I got an email from Patrick noting that it was approaching 10 days since my last update. Which--good golly, how has it been almost 10 days?! And that is reflective of how the last week or so has been--very swift moving. It's been GREAT in a lot of ways: I've been writing a lot more (good for my website, good for my work), I've been doing a lot of cool creating and networking with other people (again, good for my work, good for my site, good for future products).

But I'm finding it really hard to balance the extra emphasis in the work sphere with the PCP. I find myself having to choose between more time with whatever I'm working on and spending the time necessary to workout, and I admit, I haven't chosen working out more than about 50% of the time. I don't pretend that I don't have "enough" time or that it's not a choice.
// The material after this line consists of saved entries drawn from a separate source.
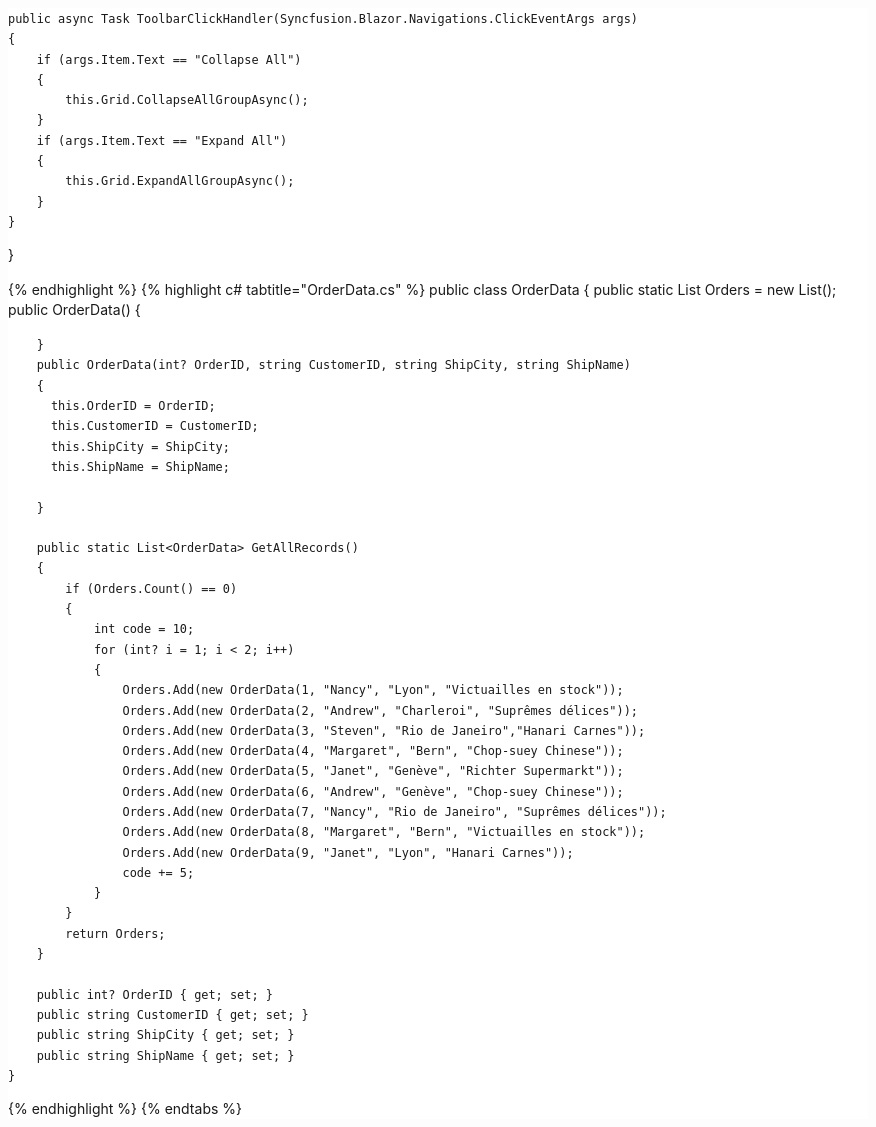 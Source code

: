     public async Task ToolbarClickHandler(Syncfusion.Blazor.Navigations.ClickEventArgs args)
    {
        if (args.Item.Text == "Collapse All")
        {
            this.Grid.CollapseAllGroupAsync();
        }
        if (args.Item.Text == "Expand All")
        {
            this.Grid.ExpandAllGroupAsync();
        }
    }
}
<style>
    .e-collapse::before {
        content: '\e834';
    }
</style>
{% endhighlight %}
{% highlight c# tabtitle="OrderData.cs" %}
    public class OrderData
    {
        public static List<OrderData> Orders = new List<OrderData>();
        public OrderData()
        {

        }
        public OrderData(int? OrderID, string CustomerID, string ShipCity, string ShipName)
        {
          this.OrderID = OrderID;
          this.CustomerID = CustomerID;
          this.ShipCity = ShipCity;
          this.ShipName = ShipName;   

        }

        public static List<OrderData> GetAllRecords()
        {
            if (Orders.Count() == 0)
            {
                int code = 10;
                for (int? i = 1; i < 2; i++)
                {
                    Orders.Add(new OrderData(1, "Nancy", "Lyon", "Victuailles en stock"));
                    Orders.Add(new OrderData(2, "Andrew", "Charleroi", "Suprêmes délices"));
                    Orders.Add(new OrderData(3, "Steven", "Rio de Janeiro","Hanari Carnes"));
                    Orders.Add(new OrderData(4, "Margaret", "Bern", "Chop-suey Chinese"));
                    Orders.Add(new OrderData(5, "Janet", "Genève", "Richter Supermarkt"));
                    Orders.Add(new OrderData(6, "Andrew", "Genève", "Chop-suey Chinese"));
                    Orders.Add(new OrderData(7, "Nancy", "Rio de Janeiro", "Suprêmes délices"));
                    Orders.Add(new OrderData(8, "Margaret", "Bern", "Victuailles en stock"));
                    Orders.Add(new OrderData(9, "Janet", "Lyon", "Hanari Carnes"));
                    code += 5;
                }
            }
            return Orders;
        }

        public int? OrderID { get; set; }
        public string CustomerID { get; set; }
        public string ShipCity { get; set; }
        public string ShipName { get; set; }
    }
{% endhighlight %}
{% endtabs %}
I've just been choosing to spend extra hours on work & creation & connection rather than spending usual hours on work/creation/connection and then also working out.

There is enough time in my day for both--but because of when I get up, when I work, and when I'm best able to work out, it would require me to skip out on doing family stuff in the evening, which I'm rarely willing to do. Again, it's not that I can't, it's that between working out & family time, I choose family time.

It's nothing novel... the struggle to fit all the pieces into one's day is only about the most unoriginal problem ever. But that's where I'm at. I confess to struggling and I confess to not consistently making the workout-choice.

On the physical side of things, my shoulder is still really sore. Today it's been just a constant, dull ache that seems to emanate from deep inside the shoulder. I still can't move the arm back or laterally without sharp pain. So that still sucks, and has continued to rule out dips and some of the shoulder work as a possibility.

So that's my update... such as it is! Struggling, but still here.